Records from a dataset
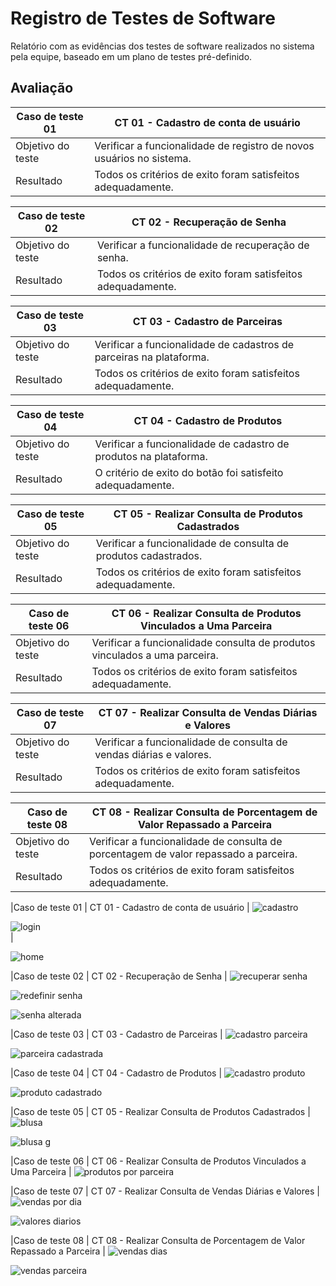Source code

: # Registro de Testes de Software

Relatório com as evidências dos testes de software realizados no sistema pela equipe, baseado em um plano de testes pré-definido.

## Avaliação

|Caso de teste 01     | CT 01 - Cadastro de conta de usuário |
|-------|-------------------------
|Objetivo do teste| Verificar a funcionalidade de registro de novos usuários no sistema. |
| Resultado | Todos os critérios de exito foram satisfeitos adequadamente. | 

|Caso de teste 02     | CT 02 - Recuperação de Senha |
|-------|-------------------------
|Objetivo do teste| Verificar a funcionalidade de recuperação de senha. |
| Resultado | Todos os critérios de exito foram satisfeitos adequadamente. | 

|Caso de teste 03     | CT 03 - Cadastro de Parceiras |
|-------|-------------------------
|Objetivo do teste| Verificar a funcionalidade de cadastros de parceiras na plataforma. |
| Resultado | Todos os critérios de exito foram satisfeitos adequadamente. | 

|Caso de teste 04     | CT 04 - Cadastro de Produtos |
|-------|-------------------------
|Objetivo do teste| Verificar a funcionalidade de cadastro de produtos na plataforma. |
| Resultado | O critério de exito do botão foi satisfeito adequadamente. | 

|Caso de teste 05     | CT 05 - Realizar Consulta de Produtos Cadastrados |
|-------|-------------------------
|Objetivo do teste| Verificar a funcionalidade de consulta de produtos cadastrados. |
| Resultado | Todos os critérios de exito foram satisfeitos adequadamente. | 

|Caso de teste 06     | CT 06 - Realizar Consulta de Produtos Vinculados a Uma Parceira |
|-------|-------------------------
|Objetivo do teste| Verificar a funcionalidade consulta de produtos vinculados a uma parceira. |
| Resultado | Todos os critérios de exito foram satisfeitos adequadamente. |

|Caso de teste 07     | CT 07 - Realizar Consulta de Vendas Diárias e Valores |
|-------|-------------------------
|Objetivo do teste| Verificar a funcionalidade de consulta de vendas diárias e valores. |
| Resultado | Todos os critérios de exito foram satisfeitos adequadamente. |

|Caso de teste 08     | CT 08 - Realizar Consulta de Porcentagem de Valor Repassado a Parceira |
|-------|-------------------------
|Objetivo do teste| Verificar a funcionalidade de consulta de porcentagem de valor repassado a parceira. |
| Resultado | Todos os critérios de exito foram satisfeitos adequadamente.<br>|

|Caso de teste 01     | CT 01 - Cadastro de conta de usuário |
![cadastro](https://github.com/ICEI-PUC-Minas-PMV-ADS/pmv-ads-2023-2-e5-proj-empext-t1-pmv-ads-2023-2-e5-proj-la-frip-atelier/assets/91163177/3c11b298-033c-4cf2-92c0-f33683ee614f)

![login](https://github.com/ICEI-PUC-Minas-PMV-ADS/pmv-ads-2023-2-e5-proj-empext-t1-pmv-ads-2023-2-e5-proj-la-frip-atelier/assets/91163177/6c0bdff3-8b7c-4c46-8522-2283d84858f9)<br>|


![home](https://github.com/ICEI-PUC-Minas-PMV-ADS/pmv-ads-2023-2-e5-proj-empext-t1-pmv-ads-2023-2-e5-proj-la-frip-atelier/assets/91163177/874fe1d7-3217-4529-b561-62cd366ba48b)

|Caso de teste 02     | CT 02 - Recuperação de Senha |
![recuperar senha](https://github.com/ICEI-PUC-Minas-PMV-ADS/pmv-ads-2023-2-e5-proj-empext-t1-pmv-ads-2023-2-e5-proj-la-frip-atelier/assets/91163177/c6e9d43f-a3f3-49e0-a59a-0e2828b89550)

![redefinir senha](https://github.com/ICEI-PUC-Minas-PMV-ADS/pmv-ads-2023-2-e5-proj-empext-t1-pmv-ads-2023-2-e5-proj-la-frip-atelier/assets/91163177/52eee041-d027-43ea-8809-8cb38962c1ac)

![senha alterada](https://github.com/ICEI-PUC-Minas-PMV-ADS/pmv-ads-2023-2-e5-proj-empext-t1-pmv-ads-2023-2-e5-proj-la-frip-atelier/assets/91163177/119271a9-9730-4a35-9c66-912700bda85b)

|Caso de teste 03     | CT 03 - Cadastro de Parceiras |
![cadastro parceira](https://github.com/ICEI-PUC-Minas-PMV-ADS/pmv-ads-2023-2-e5-proj-empext-t1-pmv-ads-2023-2-e5-proj-la-frip-atelier/assets/91163177/249cb0f7-0614-4eef-8c2d-6e94abbeb2ee)

![parceira cadastrada](https://github.com/ICEI-PUC-Minas-PMV-ADS/pmv-ads-2023-2-e5-proj-empext-t1-pmv-ads-2023-2-e5-proj-la-frip-atelier/assets/91163177/58af1baa-7a18-4754-955d-f8bbf31ea240)

|Caso de teste 04     | CT 04 - Cadastro de Produtos |
![cadastro produto](https://github.com/ICEI-PUC-Minas-PMV-ADS/pmv-ads-2023-2-e5-proj-empext-t1-pmv-ads-2023-2-e5-proj-la-frip-atelier/assets/91163177/8e9ba8f7-bb7f-4834-93b0-c1356d0d4fe7)

![produto cadastrado](https://github.com/ICEI-PUC-Minas-PMV-ADS/pmv-ads-2023-2-e5-proj-empext-t1-pmv-ads-2023-2-e5-proj-la-frip-atelier/assets/91163177/fc568cda-87fc-4da1-95a2-4b6f1c6e2e4a)

|Caso de teste 05     | CT 05 - Realizar Consulta de Produtos Cadastrados |
![blusa](https://github.com/ICEI-PUC-Minas-PMV-ADS/pmv-ads-2023-2-e5-proj-empext-t1-pmv-ads-2023-2-e5-proj-la-frip-atelier/assets/91163177/e7f1a110-4700-49c8-95b0-404014a67956)

![blusa g](https://github.com/ICEI-PUC-Minas-PMV-ADS/pmv-ads-2023-2-e5-proj-empext-t1-pmv-ads-2023-2-e5-proj-la-frip-atelier/assets/91163177/cf142f92-4d51-406c-b617-30bea14fefbb)

|Caso de teste 06     | CT 06 - Realizar Consulta de Produtos Vinculados a Uma Parceira |
![produtos por parceira](https://github.com/ICEI-PUC-Minas-PMV-ADS/pmv-ads-2023-2-e5-proj-empext-t1-pmv-ads-2023-2-e5-proj-la-frip-atelier/assets/91163177/dd8c36df-b891-40e3-ad42-8ceb001af240)

|Caso de teste 07     | CT 07 - Realizar Consulta de Vendas Diárias e Valores |
![vendas por dia](https://github.com/ICEI-PUC-Minas-PMV-ADS/pmv-ads-2023-2-e5-proj-empext-t1-pmv-ads-2023-2-e5-proj-la-frip-atelier/assets/91163177/707aa227-7b53-4d73-a06f-6006b076e553)

![valores diarios](https://github.com/ICEI-PUC-Minas-PMV-ADS/pmv-ads-2023-2-e5-proj-empext-t1-pmv-ads-2023-2-e5-proj-la-frip-atelier/assets/91163177/11062210-e2a6-4a4a-aee3-d9d73e3261ed)

|Caso de teste 08     | CT 08 - Realizar Consulta de Porcentagem de Valor Repassado a Parceira |
![vendas dias](https://github.com/ICEI-PUC-Minas-PMV-ADS/pmv-ads-2023-2-e5-proj-empext-t1-pmv-ads-2023-2-e5-proj-la-frip-atelier/assets/91163177/9797cc40-e69e-46d8-9638-7c3f6d87e042)

![vendas parceira](https://github.com/ICEI-PUC-Minas-PMV-ADS/pmv-ads-2023-2-e5-proj-empext-t1-pmv-ads-2023-2-e5-proj-la-frip-atelier/assets/91163177/54f58334-3b3f-42de-a4ef-0d64e35d8579)




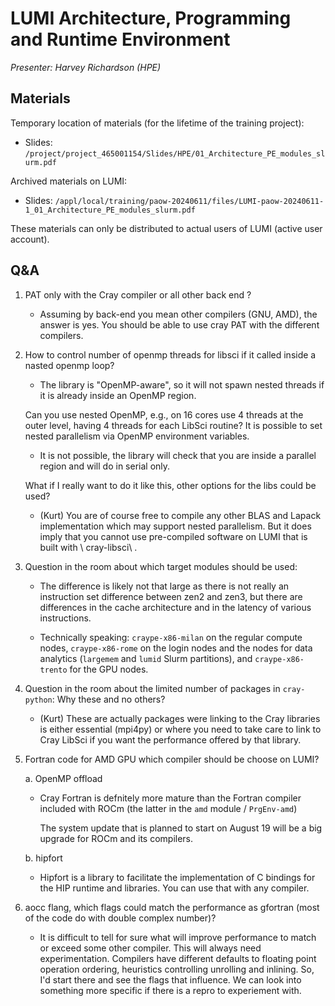 # LUMI Architecture, Programming and Runtime Environment

*Presenter: Harvey Richardson (HPE)*

## Materials

Temporary location of materials (for the lifetime of the training project):

-   Slides: `/project/project_465001154/Slides/HPE/01_Architecture_PE_modules_slurm.pdf`

Archived materials on LUMI:

-   Slides: `/appl/local/training/paow-20240611/files/LUMI-paow-20240611-1_01_Architecture_PE_modules_slurm.pdf`

<!--
-   Recording: `/appl/local/training/paow-20240611/recordings/1_01_HPE_PE.mp4`
-->

These materials can only be distributed to actual users of LUMI (active user account).


## Q&A

1.  PAT only with the Cray compiler or all other back end ?

    -    Assuming by back-end you mean other compilers (GNU, AMD), the answer is yes. You should be able to use cray PAT with the different compilers.

2.  How to control number of openmp threads for libsci if it called inside a nasted openmp loop?
    -   The library is "OpenMP-aware", so it will not spawn nested threads if it is already inside an OpenMP region. 
   
    Can you use nested OpenMP, e.g., on 16 cores use 4 threads at the outer level, having 4 threads for each LibSci routine? It is possible to set nested parallelism via OpenMP environment variables.

    -   It is not possible, the library will check that you are inside a parallel region and will do in serial only.

    What if I really want to do it like this, other options for the libs could be used?

    -   (Kurt) You are of course free to compile any other BLAS and Lapack implementation which may support nested parallelism. But it does imply that you cannot use pre-compiled software on LUMI that is built with \ cray-libsci\ .

3.  Question in the room about which target modules should be used:

    -   The difference is likely not that large as there is not really an instruction set difference between zen2 and
        zen3, but there are differences in the cache architecture and in the latency of various instructions.

    -   Technically speaking: `craype-x86-milan` on the regular compute nodes, `craype-x86-rome` on the login nodes and
        the nodes for data analytics (`largemem` and `lumid` Slurm partitions), and `craype-x86-trento` for the GPU nodes.

4.  Question in the room about the limited number of packages in `cray-python`: Why these and no others?

    -    (Kurt) These are actually packages were linking to the Cray libraries is either essential (mpi4py) or where you need to take care to link to Cray LibSci if you want the performance offered by that library.

5.  Fortran code for AMD GPU which compiler should be choose on LUMI?
 
    a.  OpenMP offload
   
       -   Cray Fortran is defnitely more mature than the Fortran compiler included with ROCm (the latter in the `amd` module / `PrgEnv-amd`)

           The system update that is planned to start on August 19 will be a big upgrade for ROCm and its compilers.

    b.  hipfort
   
       -   Hipfort is a library to facilitate the implementation of C bindings 
           for the HIP runtime and libraries.
           You can use that with any compiler.

6.  aocc flang, which flags could match the performance as gfortran (most of the code do with double complex number)?

    -   It is difficult to tell for sure what will improve performance to match or exceed some other compiler. This will always need experimentation. Compilers have different defaults to floating point operation ordering, heuristics controlling unrolling and inlining. So, I'd start there and see the flags that influence. We can look into something more specific if there is a repro to experiement with. 
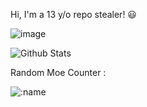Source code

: Hi, I'm a 13 y/o repo stealer! 😃

![image](https://lanyard.cnrad.dev/api/704002391464214548)

![Github Stats](https://github-readme-stats.vercel.app/api?username=vornex-gh&theme=tokyonight)

Random Moe Counter :

![:name](https://count.getloli.com/get/@vornex-gh?theme=rule34)

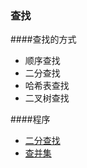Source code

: ### 查找
####查找的方式
 - 顺序查找
 - 二分查找
 - 哈希表查找
 - 二叉树查找


####程序
 - [二分查找](binarySearch.h)
 - [查并集](unionFind.h)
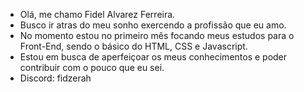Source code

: - Olá, me chamo Fidel Alvarez Ferreira.
- Busco ir atras do meu sonho exercendo a profissão que eu amo.
- No momento estou no primeiro mês focando meus estudos para o Front-End, sendo o básico do HTML, CSS e Javascript.
- Estou em busca de aperfeiçoar os meus conhecimentos e poder contribuir com o pouco que eu sei.
- Discord: fidzerah

<!---
FidelAlvarez/FidelAlvarez is a ✨ special ✨ repository because its `README.md` (this file) appears on your GitHub profile.
You can click the Preview link to take a look at your changes.
--->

Aim of the exercise: Print the data above verbatim from the first line through the line holding "no sistema. |", leaving every picture out.

Finished exercise:
Source code

: # Registro de Testes de Software

Relatório com as evidências dos testes de software realizados no sistema pela equipe, baseado em um plano de testes pré-definido.

## Avaliação

|Caso de teste 01     | CT 01 - Cadastro de conta de usuário |
|-------|-------------------------
|Objetivo do teste| Verificar a funcionalidade de registro de novos usuários no sistema. |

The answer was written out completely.